▶ _Your goal_
From the line with "dependencies and outputs" through the line with "small human readable", repeat the entries verbatim, both end lines included, and add nothing.

[Collected data]
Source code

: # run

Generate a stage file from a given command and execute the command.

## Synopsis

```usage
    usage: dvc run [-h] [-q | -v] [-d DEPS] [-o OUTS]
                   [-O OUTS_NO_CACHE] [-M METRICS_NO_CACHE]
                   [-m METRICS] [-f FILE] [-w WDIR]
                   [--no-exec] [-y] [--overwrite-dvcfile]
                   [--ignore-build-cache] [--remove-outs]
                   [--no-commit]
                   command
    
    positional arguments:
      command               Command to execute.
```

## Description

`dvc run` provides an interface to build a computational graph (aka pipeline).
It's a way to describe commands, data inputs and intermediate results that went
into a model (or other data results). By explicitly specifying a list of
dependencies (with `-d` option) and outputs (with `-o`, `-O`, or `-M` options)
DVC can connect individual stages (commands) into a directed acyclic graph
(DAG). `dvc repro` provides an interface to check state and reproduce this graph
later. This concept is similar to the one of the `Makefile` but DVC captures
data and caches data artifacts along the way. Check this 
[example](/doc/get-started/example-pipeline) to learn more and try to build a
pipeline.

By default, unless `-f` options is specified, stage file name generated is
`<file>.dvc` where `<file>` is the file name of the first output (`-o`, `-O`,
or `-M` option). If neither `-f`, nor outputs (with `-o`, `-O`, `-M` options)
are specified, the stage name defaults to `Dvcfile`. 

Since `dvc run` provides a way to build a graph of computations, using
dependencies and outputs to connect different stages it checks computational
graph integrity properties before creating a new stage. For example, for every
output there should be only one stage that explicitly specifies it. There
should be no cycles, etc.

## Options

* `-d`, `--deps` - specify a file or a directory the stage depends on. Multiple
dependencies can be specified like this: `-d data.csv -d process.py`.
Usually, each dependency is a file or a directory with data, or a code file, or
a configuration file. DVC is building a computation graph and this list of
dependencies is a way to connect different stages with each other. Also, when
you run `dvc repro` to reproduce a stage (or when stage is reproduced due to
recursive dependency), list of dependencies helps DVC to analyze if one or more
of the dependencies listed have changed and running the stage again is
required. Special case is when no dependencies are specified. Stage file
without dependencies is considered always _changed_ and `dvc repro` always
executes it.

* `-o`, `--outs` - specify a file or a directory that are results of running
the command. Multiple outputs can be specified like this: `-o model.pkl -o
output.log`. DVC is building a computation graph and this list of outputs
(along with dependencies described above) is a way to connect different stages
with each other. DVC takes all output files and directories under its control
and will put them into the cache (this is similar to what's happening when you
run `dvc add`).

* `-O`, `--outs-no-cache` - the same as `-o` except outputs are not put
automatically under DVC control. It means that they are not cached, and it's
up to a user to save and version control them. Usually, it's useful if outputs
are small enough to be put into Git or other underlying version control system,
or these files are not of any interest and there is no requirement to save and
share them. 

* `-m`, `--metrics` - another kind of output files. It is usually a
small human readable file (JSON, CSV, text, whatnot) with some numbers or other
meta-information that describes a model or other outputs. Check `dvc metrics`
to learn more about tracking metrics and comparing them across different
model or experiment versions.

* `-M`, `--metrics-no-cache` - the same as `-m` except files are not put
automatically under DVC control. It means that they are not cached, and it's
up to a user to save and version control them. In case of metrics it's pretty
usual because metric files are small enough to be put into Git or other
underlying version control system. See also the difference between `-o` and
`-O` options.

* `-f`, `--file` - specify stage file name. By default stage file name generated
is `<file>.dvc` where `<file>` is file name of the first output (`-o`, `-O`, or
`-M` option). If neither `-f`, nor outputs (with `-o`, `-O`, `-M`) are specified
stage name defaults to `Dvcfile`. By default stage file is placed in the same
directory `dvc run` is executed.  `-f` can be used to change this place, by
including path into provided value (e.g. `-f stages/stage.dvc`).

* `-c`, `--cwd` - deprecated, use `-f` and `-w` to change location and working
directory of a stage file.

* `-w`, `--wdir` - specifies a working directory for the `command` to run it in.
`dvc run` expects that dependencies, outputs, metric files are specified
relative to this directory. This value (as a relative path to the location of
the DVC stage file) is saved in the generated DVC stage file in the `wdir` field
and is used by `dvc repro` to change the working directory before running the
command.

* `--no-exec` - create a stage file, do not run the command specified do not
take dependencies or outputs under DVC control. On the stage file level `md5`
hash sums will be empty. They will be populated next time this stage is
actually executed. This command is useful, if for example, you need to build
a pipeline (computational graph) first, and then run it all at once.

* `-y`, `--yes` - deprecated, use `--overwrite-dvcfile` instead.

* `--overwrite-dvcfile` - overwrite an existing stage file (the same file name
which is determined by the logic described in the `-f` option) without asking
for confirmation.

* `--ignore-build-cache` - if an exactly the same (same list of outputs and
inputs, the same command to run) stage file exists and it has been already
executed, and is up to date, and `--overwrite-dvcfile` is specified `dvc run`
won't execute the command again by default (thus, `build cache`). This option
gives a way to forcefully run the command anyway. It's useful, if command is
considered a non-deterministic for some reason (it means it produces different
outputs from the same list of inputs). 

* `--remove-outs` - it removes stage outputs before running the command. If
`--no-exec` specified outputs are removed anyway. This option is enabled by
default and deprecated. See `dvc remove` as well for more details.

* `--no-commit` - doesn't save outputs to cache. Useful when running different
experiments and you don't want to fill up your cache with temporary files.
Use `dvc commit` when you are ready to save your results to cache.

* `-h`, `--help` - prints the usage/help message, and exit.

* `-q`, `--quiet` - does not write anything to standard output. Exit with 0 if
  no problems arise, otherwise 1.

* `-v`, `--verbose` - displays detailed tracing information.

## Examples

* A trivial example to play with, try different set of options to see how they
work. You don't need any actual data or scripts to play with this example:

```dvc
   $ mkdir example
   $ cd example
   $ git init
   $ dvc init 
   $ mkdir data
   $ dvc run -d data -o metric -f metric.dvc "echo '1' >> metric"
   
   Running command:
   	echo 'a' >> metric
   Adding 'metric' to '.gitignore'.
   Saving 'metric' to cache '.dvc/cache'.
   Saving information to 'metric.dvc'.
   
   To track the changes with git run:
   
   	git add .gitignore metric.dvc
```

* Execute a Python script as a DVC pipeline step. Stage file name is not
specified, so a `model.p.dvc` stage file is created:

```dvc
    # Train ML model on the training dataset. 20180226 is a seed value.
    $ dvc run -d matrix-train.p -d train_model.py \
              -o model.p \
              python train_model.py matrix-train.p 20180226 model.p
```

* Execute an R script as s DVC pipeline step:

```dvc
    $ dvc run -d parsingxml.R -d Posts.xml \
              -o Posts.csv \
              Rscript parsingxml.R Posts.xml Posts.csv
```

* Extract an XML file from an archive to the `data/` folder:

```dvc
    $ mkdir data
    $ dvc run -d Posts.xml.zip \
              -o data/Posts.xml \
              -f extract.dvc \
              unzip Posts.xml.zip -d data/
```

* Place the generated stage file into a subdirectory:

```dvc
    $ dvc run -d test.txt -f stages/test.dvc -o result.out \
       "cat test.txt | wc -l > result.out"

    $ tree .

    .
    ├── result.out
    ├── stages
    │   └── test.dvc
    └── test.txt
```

▶ _Answer to this exercise_
dependencies and outputs to connect different stages it checks computational
graph integrity properties before creating a new stage. For example, for every
output there should be only one stage that explicitly specifies it. There
should be no cycles, etc.

## Options

* `-d`, `--deps` - specify a file or a directory the stage depends on. Multiple
dependencies can be specified like this: `-d data.csv -d process.py`.
Usually, each dependency is a file or a directory with data, or a code file, or
a configuration file. DVC is building a computation graph and this list of
dependencies is a way to connect different stages with each other. Also, when
you run `dvc repro` to reproduce a stage (or when stage is reproduced due to
recursive dependency), list of dependencies helps DVC to analyze if one or more
of the dependencies listed have changed and running the stage again is
required. Special case is when no dependencies are specified. Stage file
without dependencies is considered always _changed_ and `dvc repro` always
executes it.

* `-o`, `--outs` - specify a file or a directory that are results of running
the command. Multiple outputs can be specified like this: `-o model.pkl -o
output.log`. DVC is building a computation graph and this list of outputs
(along with dependencies described above) is a way to connect different stages
with each other. DVC takes all output files and directories under its control
and will put them into the cache (this is similar to what's happening when you
run `dvc add`).

* `-O`, `--outs-no-cache` - the same as `-o` except outputs are not put
automatically under DVC control. It means that they are not cached, and it's
up to a user to save and version control them. Usually, it's useful if outputs
are small enough to be put into Git or other underlying version control system,
or these files are not of any interest and there is no requirement to save and
share them. 

* `-m`, `--metrics` - another kind of output files. It is usually a
small human readable file (JSON, CSV, text, whatnot) with some numbers or other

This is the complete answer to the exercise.